Here is a comment made by the Senator Bassey Otu, the Chairman, Senate Committee  on Banking, Currency, Insurance and other Financial Institutions

“The  CBN must be very careful in order not to send a wrong signal or message  to households, domestic sector and even the external ones that the  Nigerian currency is valueless, which I believe it is definitely not,  and that for every unit of value they need to carry a large quantity of  cash.”

“As a committee we should do our work, this  morning there is a burning issue that is going on in our country and  there is need for us; as a committee to comment on this topical issue. I  am the chairman of the senate committee on banking, currency and other  financial institutions. We have also read in the papers just like you  about the currency restructuring that the CBN embarked on.
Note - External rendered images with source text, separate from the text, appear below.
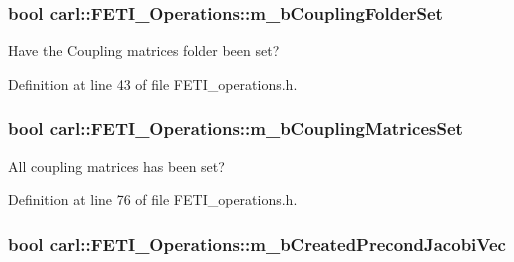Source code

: \subsubsection[{m\+\_\+b\+Coupling\+Folder\+Set}]{\setlength{\rightskip}{0pt plus 5cm}bool carl\+::\+F\+E\+T\+I\+\_\+\+Operations\+::m\+\_\+b\+Coupling\+Folder\+Set\hspace{0.3cm}{\ttfamily [protected]}}\label{classcarl_1_1_f_e_t_i___operations_a99e19ecbfadee9c10545ba8ca0682f33}


Have the Coupling matrices folder been set? 



Definition at line 43 of file F\+E\+T\+I\+\_\+operations.\+h.

\hypertarget{classcarl_1_1_f_e_t_i___operations_a135e27fab9922c0343b09e0c98112c8c}{}
\subsubsection[{m\+\_\+b\+Coupling\+Matrices\+Set}]{\setlength{\rightskip}{0pt plus 5cm}bool carl\+::\+F\+E\+T\+I\+\_\+\+Operations\+::m\+\_\+b\+Coupling\+Matrices\+Set\hspace{0.3cm}{\ttfamily [protected]}}\label{classcarl_1_1_f_e_t_i___operations_a135e27fab9922c0343b09e0c98112c8c}


All coupling matrices has been set? 



Definition at line 76 of file F\+E\+T\+I\+\_\+operations.\+h.

\hypertarget{classcarl_1_1_f_e_t_i___operations_a49ca6d93078c918d738d64388b74f589}{}
\subsubsection[{m\+\_\+b\+Created\+Precond\+Jacobi\+Vec}]{\setlength{\rightskip}{0pt plus 5cm}bool carl\+::\+F\+E\+T\+I\+\_\+\+Operations\+::m\+\_\+b\+Created\+Precond\+Jacobi\+Vec\hspace{0.3cm}{\ttfamily [protected]}}\label{classcarl_1_1_f_e_t_i___operations_a49ca6d93078c918d738d64388b74f589}


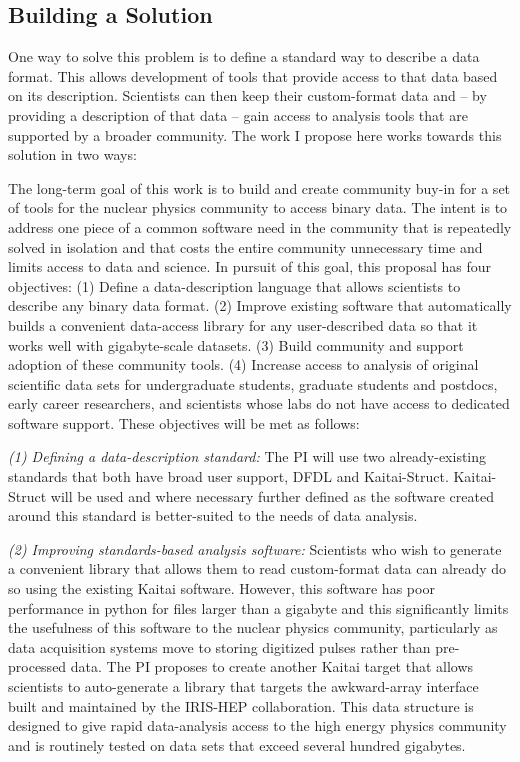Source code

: \subsection{Building a Solution}
One way to solve this problem is to define a standard way to describe a data format.  This allows development of tools that provide access to that data based on its description.  Scientists can then keep their custom-format data and – by providing a description of that data – gain access to analysis tools that are supported by a broader community.  The work I propose here works towards this solution in two ways:

The long-term goal of this work is to build and create community buy-in for a set of tools for the nuclear physics community to access binary data.  The intent is to address one piece of a common software need in the community that is repeatedly solved in isolation and that costs the entire community unnecessary time and limits access to data and science. In pursuit of this goal, this proposal has four objectives:  
(1) Define a data-description language that allows scientists to describe any binary data format.
(2) Improve existing software that automatically builds a convenient data-access library for any user-described data so that it works well with gigabyte-scale datasets.
(3) Build community and support adoption of these community tools.
(4) Increase access to analysis of original scientific data sets for undergraduate students, graduate students and postdocs, early career researchers, and scientists whose labs do not have access to dedicated software support. 
These objectives will be met as follows:

{\it (1) Defining a data-description standard:} The PI will use two already-existing standards that both have broad user support, DFDL and Kaitai-Struct.  Kaitai-Struct will be used and where necessary further defined as the software created around this standard is better-suited to the needs of data analysis.

{\it (2) Improving standards-based analysis software:} Scientists who wish to generate a convenient library that allows them to read custom-format data can already do so using the existing Kaitai software.  However, this software has poor performance in python for files larger than a gigabyte and this significantly limits the usefulness of this software to the nuclear physics community, particularly as data acquisition systems move to storing digitized pulses rather than pre-processed data.  The PI proposes to create another Kaitai target that allows scientists to auto-generate a library that targets the awkward-array interface built and maintained by the IRIS-HEP collaboration.  This data structure is designed to give rapid data-analysis access to the high energy physics community and is routinely tested on data sets that exceed several hundred gigabytes.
“I  believe that a project of this nature requires parliamentary approval  because there are numerous and fiscal implications on the entire  economy.”The  CBN in 2008 and 2009 came up with a proposal to re-denominate the  currency, that was even to take off the zeroes. This was just 2008 and  2009 and here we are in 2012 we have seeing a kind of policy somersault  even though we understand the dynamics of the sector very well. I  believe that we have to be well briefed on this.

“Also  in 2005, the CBN undertook a major currency restructuring which ran  into billions of Naira. Till date a proper value has not been done to  know it’s costs to the Nigerian taxpayers and the extent of the benefits  and in that 2005 coinage, I think it did not work at all because both  the goldsmith and the blacksmith converted the coins to molding bangles,  earrings and so on etc.”So,  we believe that the coinage works very well where there is  infrastructure to take it like a half, probably like a parking where you  go and put it etc. We have not developed that real basic infrastructure  and those coins most of them are nowhere really to be found.

“So,  the CBN will have to prove that the policy is not a clear contradiction  or at variance with cashless society, which they are even yet to  justify and whether this is the popular economic way to go.”So,  we are asking and we are sending a letter to them to stop all further  actions on this until the senate of the federal Republic is properly  briefed”, he said.

This is a good move.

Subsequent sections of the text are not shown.